WorkletAnimation extends Animation and adds a getter for its timelines. Its constructor takes:

  • animatiorId which should match the id of an animator which is registered in the animation worklet scope.
  • A sequence of effects which are passed into a GroupEffect constructor.
  • A sequence of timelines, the first one of which is considered primary timeline and passed to Animation constructor.
[Constructor (DOMString animatorId,
              optional array<AnimationEffectReadOnly>? effects = null,
              optional array<AnimationTimeline>? timelines,
              optional WorkletAnimationOptions)]
interface WorkletAnimation : Animation {
        attribute array<AnimationTimeline> timelines;
}

TODO: At the moment GroupEffect constructor requires a timing but this seems unnecessary for WorkletAnimation where it should be possible to directly control individual child effect local times. We need to bring this up with web-animation spec.
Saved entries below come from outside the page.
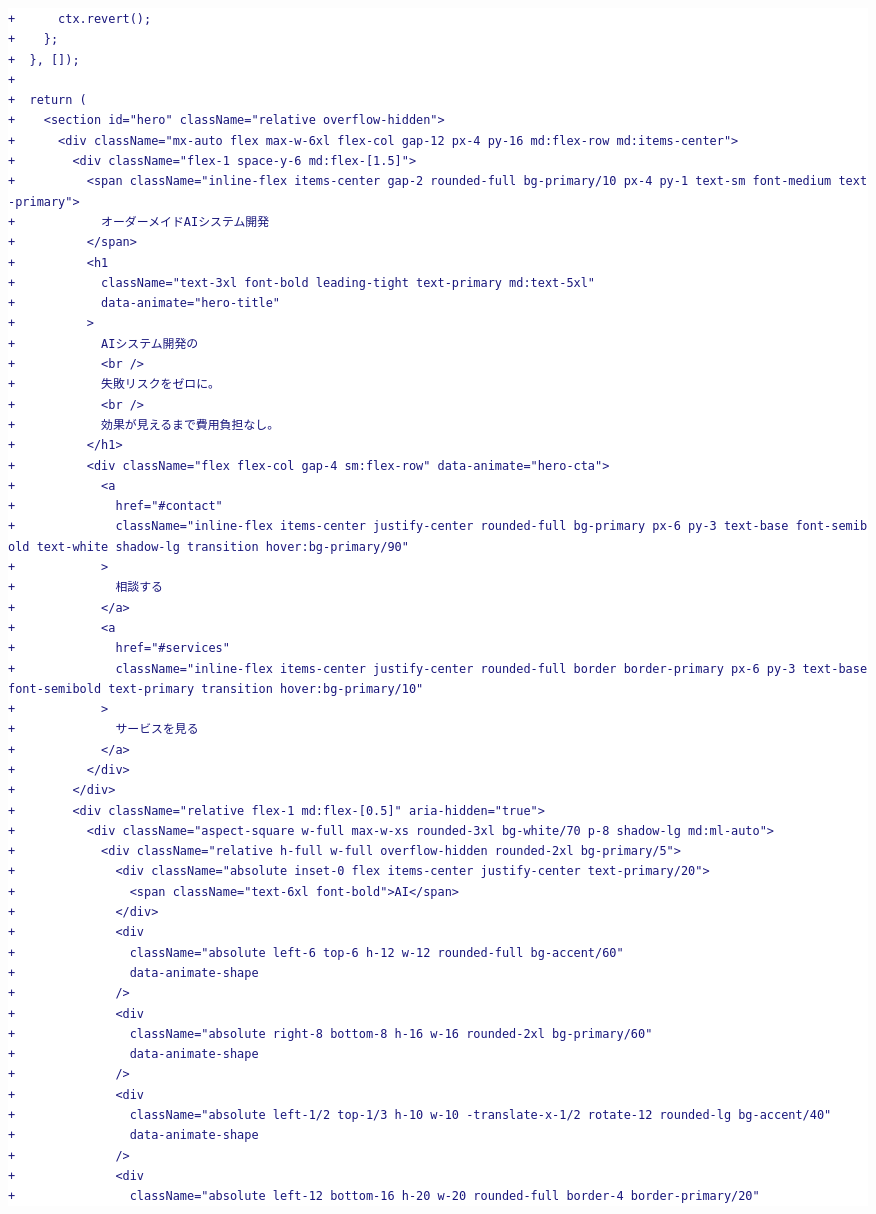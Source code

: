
 ```diff
+      ctx.revert();
+    };
+  }, []);
+
+  return (
+    <section id="hero" className="relative overflow-hidden">
+      <div className="mx-auto flex max-w-6xl flex-col gap-12 px-4 py-16 md:flex-row md:items-center">
+        <div className="flex-1 space-y-6 md:flex-[1.5]">
+          <span className="inline-flex items-center gap-2 rounded-full bg-primary/10 px-4 py-1 text-sm font-medium text-primary">
+            オーダーメイドAIシステム開発
+          </span>
+          <h1
+            className="text-3xl font-bold leading-tight text-primary md:text-5xl"
+            data-animate="hero-title"
+          >
+            AIシステム開発の
+            <br />
+            失敗リスクをゼロに。
+            <br />
+            効果が見えるまで費用負担なし。
+          </h1>
+          <div className="flex flex-col gap-4 sm:flex-row" data-animate="hero-cta">
+            <a
+              href="#contact"
+              className="inline-flex items-center justify-center rounded-full bg-primary px-6 py-3 text-base font-semibold text-white shadow-lg transition hover:bg-primary/90"
+            >
+              相談する
+            </a>
+            <a
+              href="#services"
+              className="inline-flex items-center justify-center rounded-full border border-primary px-6 py-3 text-base font-semibold text-primary transition hover:bg-primary/10"
+            >
+              サービスを見る
+            </a>
+          </div>
+        </div>
+        <div className="relative flex-1 md:flex-[0.5]" aria-hidden="true">
+          <div className="aspect-square w-full max-w-xs rounded-3xl bg-white/70 p-8 shadow-lg md:ml-auto">
+            <div className="relative h-full w-full overflow-hidden rounded-2xl bg-primary/5">
+              <div className="absolute inset-0 flex items-center justify-center text-primary/20">
+                <span className="text-6xl font-bold">AI</span>
+              </div>
+              <div
+                className="absolute left-6 top-6 h-12 w-12 rounded-full bg-accent/60"
+                data-animate-shape
+              />
+              <div
+                className="absolute right-8 bottom-8 h-16 w-16 rounded-2xl bg-primary/60"
+                data-animate-shape
+              />
+              <div
+                className="absolute left-1/2 top-1/3 h-10 w-10 -translate-x-1/2 rotate-12 rounded-lg bg-accent/40"
+                data-animate-shape
+              />
+              <div
+                className="absolute left-12 bottom-16 h-20 w-20 rounded-full border-4 border-primary/20"
```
KeyframeEffect gets a writable localTime attribute which may be used to drive the effect from the worklet.

partial interface KeyframeEffect {
    [Exposed=AnimationWorklet]
    // Intended for use inside Animation Worklet scope to drive the effect.
    attribute localTime;
};

Specification

The draft specification is out dated we are actively working on updating the draft following agreements on Houdini Tokyo F2F meeting on the new direction of WIP design.